Now the State Goverment’s charging you to have a picnic
IF you’re planning a picnic this summer, get ready to pay for the privilege as the State Government rakes in millions of dollars in fees for prime pieces of parkland.

Expensive exercise ... Bernadeth Caslangen, holding daughter Dianne, celebrates a family member's birthday at Parramatta Park yesterday. Picture: Craig Greenhill Source: The Daily Telegraph
The tradition of sending out a family picnic scout at dawn to reserve a barbecue shelter, and taking turns to guard it zealously until the rest of the party arrives, is all but gone.
The Government and its relevant statutory authorities are the biggest beneficiaries when it comes to hiring public open spaces for private use.
The National Parks and Wildlife Service, the Sydney Olympic Park Authority, the Botanic Gardens and the Parramatta Park Trust rake in millions of dollars annually from the exclusive hire of shade.
Many parks already ban portable structures such as shade tents that need to be pegged into the ground.

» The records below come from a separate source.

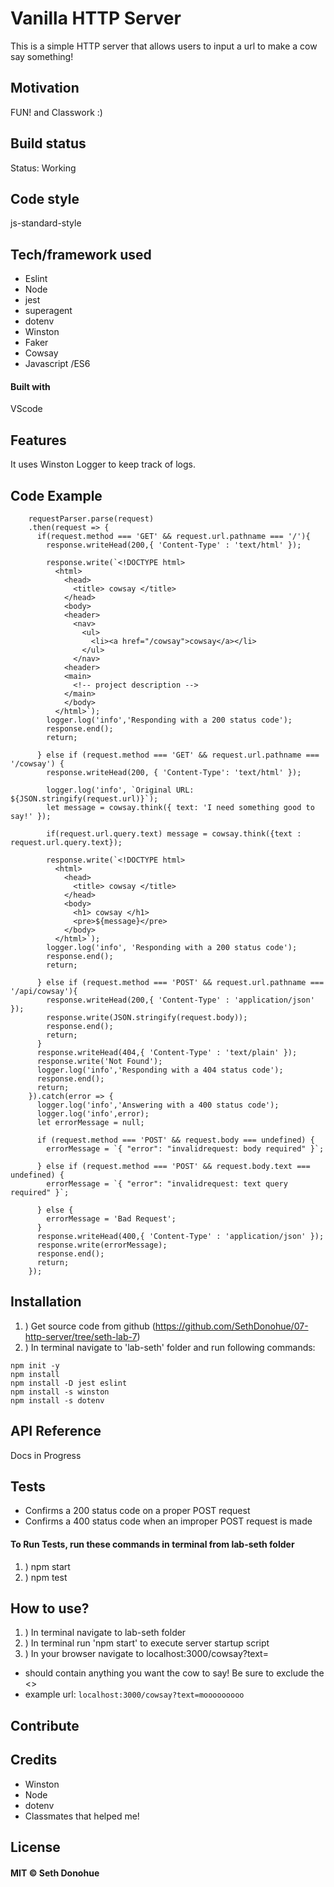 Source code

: # Vanilla HTTP Server

This is a simple HTTP server that allows users to input a url to make a cow say something!

## Motivation

FUN! and Classwork :)

## Build status

<!-- Build status of continus integration i.e. travis, appveyor etc. Ex.  -->
Status: Working


## Code style

js-standard-style

<!-- ## Screenshots

![Chat Room Example](https://raw.githubusercontent.com/SethDonohue/06-tcp-server/seth-lab/lab-seth/img/TCP-Chat-Server.png) -->

## Tech/framework used
- Eslint
- Node
- jest
- superagent
- dotenv
- Winston
- Faker
- Cowsay
- Javascript /ES6


#### Built with

VScode

## Features

It uses Winston Logger to keep track of logs.

## Code Example
```
    requestParser.parse(request)
    .then(request => {
      if(request.method === 'GET' && request.url.pathname === '/'){
        response.writeHead(200,{ 'Content-Type' : 'text/html' });

        response.write(`<!DOCTYPE html>
          <html>
            <head>
              <title> cowsay </title>  
            </head>
            <body>
            <header>
              <nav>
                <ul> 
                  <li><a href="/cowsay">cowsay</a></li>
                </ul>
              </nav>
            <header>
            <main>
              <!-- project description -->
            </main>
            </body>
          </html>`);
        logger.log('info','Responding with a 200 status code');
        response.end();
        return;

      } else if (request.method === 'GET' && request.url.pathname === '/cowsay') {
        response.writeHead(200, { 'Content-Type': 'text/html' });

        logger.log('info', `Original URL: ${JSON.stringify(request.url)}`);
        let message = cowsay.think({ text: 'I need something good to say!' });

        if(request.url.query.text) message = cowsay.think({text : request.url.query.text});          

        response.write(`<!DOCTYPE html>
          <html>
            <head>
              <title> cowsay </title>  
            </head>
            <body>
              <h1> cowsay </h1>
              <pre>${message}</pre>
            </body>
          </html>`);
        logger.log('info', 'Responding with a 200 status code');
        response.end();
        return;

      } else if (request.method === 'POST' && request.url.pathname === '/api/cowsay'){
        response.writeHead(200,{ 'Content-Type' : 'application/json' });
        response.write(JSON.stringify(request.body));
        response.end();
        return;
      }
      response.writeHead(404,{ 'Content-Type' : 'text/plain' });
      response.write('Not Found');
      logger.log('info','Responding with a 404 status code');
      response.end(); 
      return;
    }).catch(error => {
      logger.log('info','Answering with a 400 status code');
      logger.log('info',error);
      let errorMessage = null;

      if (request.method === 'POST' && request.body === undefined) {
        errorMessage = `{ "error": "invalidrequest: body required" }`;

      } else if (request.method === 'POST' && request.body.text === undefined) {
        errorMessage = `{ "error": "invalidrequest: text query required" }`;

      } else {
        errorMessage = 'Bad Request';
      }
      response.writeHead(400,{ 'Content-Type' : 'application/json' });
      response.write(errorMessage);
      response.end();
      return;
    });
```

## Installation
1. ) Get source code from github (https://github.com/SethDonohue/07-http-server/tree/seth-lab-7)
2. ) In terminal navigate to 'lab-seth' folder and run following commands:
```
npm init -y
npm install
npm install -D jest eslint 
npm install -s winston 
npm install -s dotenv
```

<!-- Provide step by step series of examples and explanations about how to get a development env running. -->

## API Reference

Docs in Progress

## Tests

- Confirms a 200 status code on a proper POST request
- Confirms a 400 status code when an improper POST request is made

#### To Run Tests, run these commands in terminal from lab-seth folder

1. ) npm start
2. ) npm test

## How to use?

1. ) In terminal navigate to lab-seth folder
2. ) In terminal run 'npm start' to execute server startup script
3. ) In your browser navigate to localhost:3000/cowsay?text=<your message here>
  - <your message here> should contain anything you want the cow to say! Be sure to exclude the <>
  - example url: 
  ```localhost:3000/cowsay?text=mooooooooo```

<!-- If people like your project they’ll want to learn how they can use it. To do so include step by step guide to use your project. -->

## Contribute

<!-- Let people know how they can contribute into your project. A contributing guideline will be a big plus. -->

## Credits

- Winston
- Node
- dotenv
- Classmates that helped me!
<!-- Give proper credits. This could be a link to any repo which inspired you to build this project, any blogposts or links to people who contrbuted in this project.

Anything else that seems useful -->

## License

#### MIT © Seth Donohue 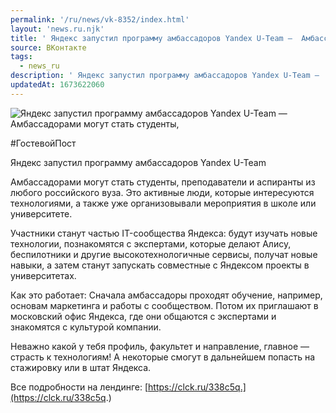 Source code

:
 ```yaml
---
permalink: '/ru/news/vk-8352/index.html'
layout: 'news.ru.njk'
title: ' Яндекс запустил программу амбассадоров Yandex U-Team —  Амбассадорами могут стать студенты,'
source: ВКонтакте
tags:
  - news_ru
description: ' Яндекс запустил программу амбассадоров Yandex U-Team —  Амбассадорами могут стать студенты,'
updatedAt: 1673622060
---
```

![ Яндекс запустил программу амбассадоров Yandex U-Team —  Амбассадорами могут стать студенты,](https://sun9-79.userapi.com/impg/IJyJKQCgS3vw0G2_QrZ2NJMDMe_K_hlMowhOeQ/Qj7SKDezJmo.jpg?size=1200x600&quality=96&sign=f787aa4289f669f9b8cc8fb3621f6e05&c_uniq_tag=V6KhYfS-a5HtXpgt9DyD9hteSGF9II0rV7ZF1Ogoc-8&type=album)

#ГостевойПост

Яндекс запустил программу амбассадоров Yandex U-Team

Амбассадорами могут стать студенты, преподаватели и аспиранты из любого российского вуза. Это активные люди, которые интересуются технологиями, а также уже организовывали мероприятия в школе или университете.

Участники станут частью IT-сообщества Яндекса: будут изучать новые технологии, познакомятся с экспертами, которые делают Алису, беспилотники и другие высокотехнологичные сервисы, получат новые навыки, а затем станут запускать совместные с Яндексом проекты в университетах.

Как это работает: Сначала амбассадоры проходят обучение, например, основам маркетинга и работы с сообществом. Потом их приглашают в московский офис Яндекса, где они общаются с экспертами и знакомятся с культурой компании.

Неважно какой у тебя профиль, факультет и направление, главное — страсть к технологиям! А некоторые смогут в дальнейшем попасть на стажировку или в штат Яндекса.

Все подробности на лендинге: [https://clck.ru/338c5q.](https://clck.ru/338c5q.)
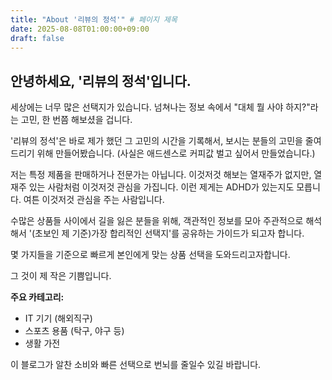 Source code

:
 ```yaml
---
title: "About '리뷰의 정석'" # 페이지 제목
date: 2025-08-08T01:00:00+09:00
draft: false
---
```


## 안녕하세요, '리뷰의 정석'입니다.

세상에는 너무 많은 선택지가 있습니다. 
넘쳐나는 정보 속에서 "대체 뭘 사야 하지?"라는 고민, 한 번쯤 해보셨을 겁니다.

'리뷰의 정석'은 바로 제가 했던 그 고민의 시간을 기록해서, 보시는 분들의 고민을 줄여드리기 위해 만들어봤습니다. (사실은 애드센스로 커피값 벌고 싶어서 만들었습니다.)

저는 특정 제품을 판매하거나 전문가는 아닙니다. 
이것저것 해보는 열재주가 없지만, 열재주 있는 사람처럼 이것저것 관심을 가집니다.
이런 제게는 ADHD가 있는지도 모릅니다. 여튼 이것저것 관심을 주는 사람입니다. 

수많은 상품들 사이에서 길을 잃은 분들을 위해, 
객관적인 정보를 모아 주관적으로 해석해서 '(초보인 제 기준)가장 합리적인 선택지'를 공유하는 가이드가 되고자 합니다.

몇 가지들을 기준으로 빠르게 본인에게 맞는 상품 선택을 도와드리고자합니다.

그 것이 제 작은 기쁨입니다.

**주요 카테고리:**
- IT 기기 (해외직구)
- 스포츠 용품 (탁구, 야구 등)
- 생활 가전

이 블로그가 알찬 소비와 빠른 선택으로 번뇌를 줄일수 있길 바랍니다.  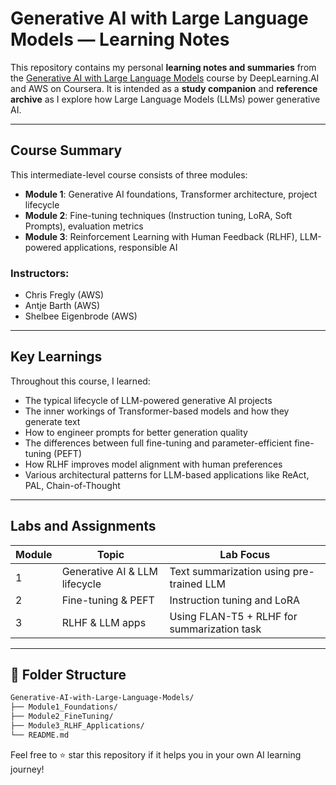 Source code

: # Generative AI with Large Language Models — Learning Notes

This repository contains my personal **learning notes and summaries** from the [Generative AI with Large Language Models](https://www.coursera.org/learn/generative-ai-with-llms) course by DeepLearning.AI and AWS on Coursera. It is intended as a **study companion** and **reference archive** as I explore how Large Language Models (LLMs) power generative AI.

---

## Course Summary

This intermediate-level course consists of three modules:

- **Module 1**: Generative AI foundations, Transformer architecture, project lifecycle
- **Module 2**: Fine-tuning techniques (Instruction tuning, LoRA, Soft Prompts), evaluation metrics
- **Module 3**: Reinforcement Learning with Human Feedback (RLHF), LLM-powered applications, responsible AI

### Instructors:
- Chris Fregly (AWS)
- Antje Barth (AWS)
- Shelbee Eigenbrode (AWS)

---

## Key Learnings

Throughout this course, I learned:

- The typical lifecycle of LLM-powered generative AI projects
- The inner workings of Transformer-based models and how they generate text
- How to engineer prompts for better generation quality
- The differences between full fine-tuning and parameter-efficient fine-tuning (PEFT)
- How RLHF improves model alignment with human preferences
- Various architectural patterns for LLM-based applications like ReAct, PAL, Chain-of-Thought

---

## Labs and Assignments

| Module | Topic | Lab Focus |
|--------|-------|-----------|
| 1 | Generative AI & LLM lifecycle | Text summarization using pre-trained LLM |
| 2 | Fine-tuning & PEFT | Instruction tuning and LoRA |
| 3 | RLHF & LLM apps | Using FLAN-T5 + RLHF for summarization task |

---

## 📁 Folder Structure

```bash
Generative-AI-with-Large-Language-Models/
├── Module1_Foundations/
├── Module2_FineTuning/
├── Module3_RLHF_Applications/
└── README.md
```


Feel free to ⭐ star this repository if it helps you in your own AI learning journey!
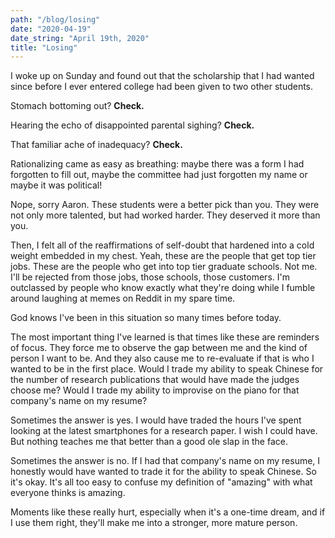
 ```yaml
---
path: "/blog/losing"
date: "2020-04-19"
date_string: "April 19th, 2020"
title: "Losing"
--- 
```


I woke up on Sunday and found out that the scholarship that I had wanted since before I ever entered college had been given to two other students.

Stomach bottoming out? **Check.**

Hearing the echo of disappointed parental sighing? **Check.**

That familiar ache of inadequacy? **Check.**

Rationalizing came as easy as breathing: maybe there was a form I had forgotten to fill out, maybe the committee had just forgotten my name or maybe it was political!

Nope, sorry Aaron.  These students were a better pick than you.  They were not only more talented, but had worked harder.  They deserved it more than you.

Then, I felt all of the reaffirmations of self-doubt that hardened into a cold weight embedded in my chest.  Yeah, these are the people that get top tier jobs.  These are the people who get into top tier graduate schools.  Not me.  I'll be rejected from those jobs, those schools, those customers.  I'm outclassed by people who know exactly what they're doing while I fumble around laughing at memes on Reddit in my spare time.

God knows I've been in this situation so many times before today.

The most important thing I've learned is that times like these are reminders of focus.  They force me to observe the gap between me and the kind of person I want to be.  And they also cause me to re-evaluate if that is who I wanted to be in the first place.  Would I trade my ability to speak Chinese for the number of research publications that would have made the judges choose me?  Would I trade my ability to improvise on the piano for that company's name on my resume?

Sometimes the answer is yes.  I would have traded the hours I've spent looking at the latest smartphones for a research paper.  I wish I could have.  But nothing teaches me that better than a good ole slap in the face.

Sometimes the answer is no.  If I had that company's name on my resume, I honestly would have wanted to trade it for the ability to speak Chinese.  So it's okay.  It's all too easy to confuse my definition of "amazing" with what everyone thinks is amazing.

Moments like these really hurt, especially when it's a one-time dream, and if I use them right, they'll make me into a stronger, more mature person.
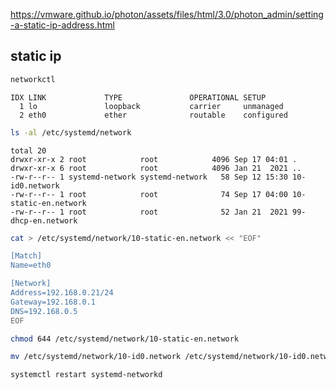 

https://vmware.github.io/photon/assets/files/html/3.0/photon_admin/setting-a-static-ip-address.html

## static ip
```sh
networkctl
```
```
IDX LINK             TYPE               OPERATIONAL SETUP
  1 lo               loopback           carrier     unmanaged
  2 eth0             ether              routable    configured
```

```sh
ls -al /etc/systemd/network
```
```
total 20
drwxr-xr-x 2 root            root            4096 Sep 17 04:01 .
drwxr-xr-x 6 root            root            4096 Jan 21  2021 ..
-rw-r--r-- 1 systemd-network systemd-network   58 Sep 12 15:30 10-id0.network
-rw-r--r-- 1 root            root              74 Sep 17 04:00 10-static-en.network
-rw-r--r-- 1 root            root              52 Jan 21  2021 99-dhcp-en.network

```


```sh
cat > /etc/systemd/network/10-static-en.network << "EOF"

[Match]
Name=eth0

[Network]
Address=192.168.0.21/24
Gateway=192.168.0.1
DNS=192.168.0.5
EOF

```

```sh
chmod 644 /etc/systemd/network/10-static-en.network

mv /etc/systemd/network/10-id0.network /etc/systemd/network/10-id0.network.orig
```
```sh
systemctl restart systemd-networkd

```


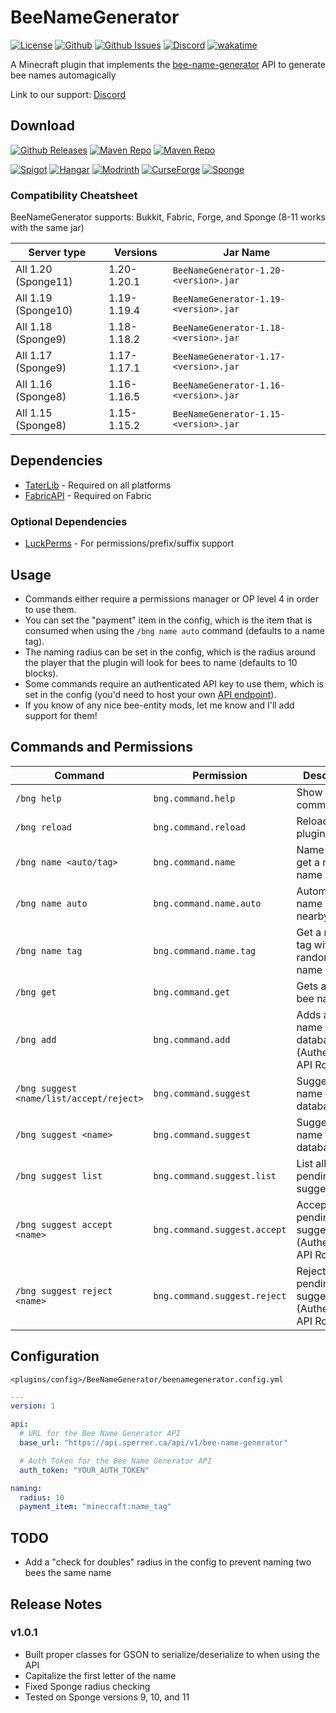 # BeeNameGenerator

[![License](https://img.shields.io/github/license/p0t4t0sandwich/BeeNameGeneratorPlugin?color=blue)](https://img.shields.io/github/downloads/p0t4t0sandwich/BeeNameGeneratorPlugin/LICENSE)
[![Github](https://img.shields.io/github/stars/p0t4t0sandwich/BeeNameGeneratorPlugin)](https://github.com/p0t4t0sandwich/BeeNameGeneratorPlugin)
[![Github Issues](https://img.shields.io/github/issues/p0t4t0sandwich/BeeNameGeneratorPlugin?label=Issues)](https://github.com/p0t4t0sandwich/BeeNameGeneratorPlugin/issues)
[![Discord](https://img.shields.io/discord/1067482396246683708?color=7289da&logo=discord&logoColor=white)](https://discord.neuralnexus.dev)
[![wakatime](https://wakatime.com/badge/user/fc67ce74-ca69-40a4-912f-61b26dbe3068/project/0f240003-7202-4e04-810e-e83bb007db81.svg)](https://wakatime.com/badge/user/fc67ce74-ca69-40a4-912f-61b26dbe3068/project/0f240003-7202-4e04-810e-e83bb007db81)

A Minecraft plugin that implements the [bee-name-generator](https://github.com/p0t4t0sandwich/bee-name-generator) API to generate bee names automagically

Link to our support: [Discord](https://discord.neuralnexus.dev)

## Download

[![Github Releases](https://img.shields.io/github/downloads/p0t4t0sandwich/BeeNameGeneratorPlugin/total?label=Github&logo=github&color=181717)](https://github.com/p0t4t0sandwich/BeeNameGeneratorPlugin/releases)
[![Maven Repo](https://img.shields.io/maven-metadata/v?label=Release&metadataUrl=https%3A%2F%2Fmaven.neuralnexus.dev%2Freleases%2Fdev%2Fneuralnexus%2FBeeNameGenerator%2Fmaven-metadata.xml)](https://maven.neuralnexus.dev/#/releases/dev/neuralnexus/BeeNameGenerator)
[![Maven Repo](https://img.shields.io/maven-metadata/v?label=Snapshot&metadataUrl=https%3A%2F%2Fmaven.neuralnexus.dev%2Fsnapshots%2Fdev%2Fneuralnexus%2FBeeNameGenerator%2Fmaven-metadata.xml)](https://maven.neuralnexus.dev/#/snapshots/dev/neuralnexus/BeeNameGenerator)

[![Spigot](https://img.shields.io/spiget/downloads/112100?label=Spigot&logo=spigotmc&color=ED8106)](https://www.spigotmc.org/resources/beenamegenerator.112100/)
[![Hangar](https://img.shields.io/badge/Hangar-download-blue)](https://hangar.papermc.io/p0t4t0sandwich/BeeNameGenerator)
[![Modrinth](https://img.shields.io/modrinth/dt/beenamegenerator?label=Modrinth&logo=modrinth&color=00AF5C)](https://modrinth.com/mod/beenamegenerator)
[![CurseForge](https://img.shields.io/curseforge/dt/903965?label=CurseForge&logo=curseforge&color=F16436)](https://www.curseforge.com/minecraft/mc-mods/beenamegenerator)
[![Sponge](https://img.shields.io/ore/dt/beenamegenerator?label=Sponge&logo=https%3A%2F%2Fspongepowered.org%2Ffavicon.ico&color=F7CF0D)](https://ore.spongepowered.org/p0t4t0sandwich/BeeNameGenerator)

### Compatibility Cheatsheet

BeeNameGenerator supports: Bukkit, Fabric, Forge, and Sponge (8-11 works with the same jar)

| Server type         | Versions    | Jar Name                              |
|---------------------|-------------|---------------------------------------|
| All 1.20 (Sponge11) | 1.20-1.20.1 | `BeeNameGenerator-1.20-<version>.jar` |
| All 1.19 (Sponge10) | 1.19-1.19.4 | `BeeNameGenerator-1.19-<version>.jar` |
| All 1.18 (Sponge9)  | 1.18-1.18.2 | `BeeNameGenerator-1.18-<version>.jar` |
| All 1.17 (Sponge9)  | 1.17-1.17.1 | `BeeNameGenerator-1.17-<version>.jar` |
| All 1.16 (Sponge8)  | 1.16-1.16.5 | `BeeNameGenerator-1.16-<version>.jar` |
| All 1.15 (Sponge8)  | 1.15-1.15.2 | `BeeNameGenerator-1.15-<version>.jar` |

## Dependencies

- [TaterLib](https://github.com/p0t4t0sandwich/TaterLib) - Required on all platforms
- [FabricAPI](https://modrinth.com/mod/fabric-api) - Required on Fabric

### Optional Dependencies

- [LuckPerms](https://luckperms.net/) - For permissions/prefix/suffix support

## Usage

- Commands either require a permissions manager or OP level 4 in order to use them.
- You can set the "payment" item in the config, which is the item that is consumed when using the `/bng name auto` command (defaults to a name tag).
- The naming radius can be set in the config, which is the radius around the player that the plugin will look for bees to name (defaults to 10 blocks).
- Some commands require an authenticated API key to use them, which is set in the config (you'd need to host your own [API endpoint](https://github.com/p0t4t0sandwich/bee-name-generator)).
- If you know of any nice bee-entity mods, let me know and I'll add support for them!

## Commands and Permissions

| Command                                  | Permission                   | Description                                               |
|------------------------------------------|------------------------------|-----------------------------------------------------------|
| `/bng help`                              | `bng.command.help`           | Show help for commands                                    |
| `/bng reload`                            | `bng.command.reload`         | Reload the plugin                                         |
| `/bng name <auto/tag>`                   | `bng.command.name`           | Name a bee or get a named name tag                        |
| `/bng name auto`                         | `bng.command.name.auto`      | Automatically name a nearby bee                           |
| `/bng name tag`                          | `bng.command.name.tag`       | Get a name tag with a random bee name                     |
| `/bng get`                               | `bng.command.get`            | Gets a random bee name                                    |
| `/bng add`                               | `bng.command.add`            | Adds a bee name to the database (Authenticated API Route) |
| `/bng suggest <name/list/accept/reject>` | `bng.command.suggest`        | Suggest a name to the database                            |
| `/bng suggest <name>`                    | `bng.command.suggest`        | Suggest a name to the database                            |
| `/bng suggest list`                      | `bng.command.suggest.list`   | List all pending suggestions                              |
| `/bng suggest accept <name>`             | `bng.command.suggest.accept` | Accept a pending suggestion (Authenticated API Route)     |
| `/bng suggest reject <name>`             | `bng.command.suggest.reject` | Reject a pending suggestion (Authenticated API Route)     |

## Configuration

`<plugins/config>/BeeNameGenerator/beenamegenerator.config.yml`

```yaml
---
version: 1

api:
  # URL for the Bee Name Generator API
  base_url: "https://api.sperrer.ca/api/v1/bee-name-generator"

  # Auth Token for the Bee Name Generator API
  auth_token: "YOUR_AUTH_TOKEN"

naming:
  radius: 10
  payment_item: "minecraft:name_tag"
```

## TODO

- Add a "check for doubles" radius in the config to prevent naming two bees the same name

## Release Notes

### v1.0.1

- Built proper classes for GSON to serialize/deserialize to when using the API
- Capitalize the first letter of the name
- Fixed Sponge radius checking
- Tested on Sponge versions 9, 10, and 11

At Parramatta, picnickers can hire shelters and tables at any number of the council’s 300 parks and reserves from $82.50 a day.
The Caslangens, who paid $110 to reserve a gazebo in Parramatta Park yesterday, said it was expensive but worth it on crowded days.
But the Hopkins family, who have had an annual picnic at the popular park for 34 years, did not know it cost to reserve the space and said that if portable structures were banned they would end their picnic tradition.
“That’s definitely wrong. It’s a public place,” family member Wayne Katen said.
Picnic shelters at sprawling Fagan Park or the Galston Recreation Reserve can be held from $95 a day.
And anyone keen to secure the gazebo in Swain Gardens, at Killara, or the rotunda in Wahroonga Park can arrange it through Ku-ring-gai Council from $40 for four hours.
The rotundas at Observatory Hill Park, Millers Point are so popular that Sydney City Council charges $570 a day for them.
And it’s not only local councils charging for shade.
Barbecue shelters cannot be reserved at Bicentennial Park, Homebush, but from $195 families can book the large furnished shade sails at the Egret, Heron, Hill and Lake pavilions.
Even the jewels of Sydney Harbour and Botany Bay can be booked. Bare Island at La Perouse, Clarke Island, off Darling Point, and Rodd Island, in Iron Cove, can be yours for $236 for a few hours or up to $2200 for the day.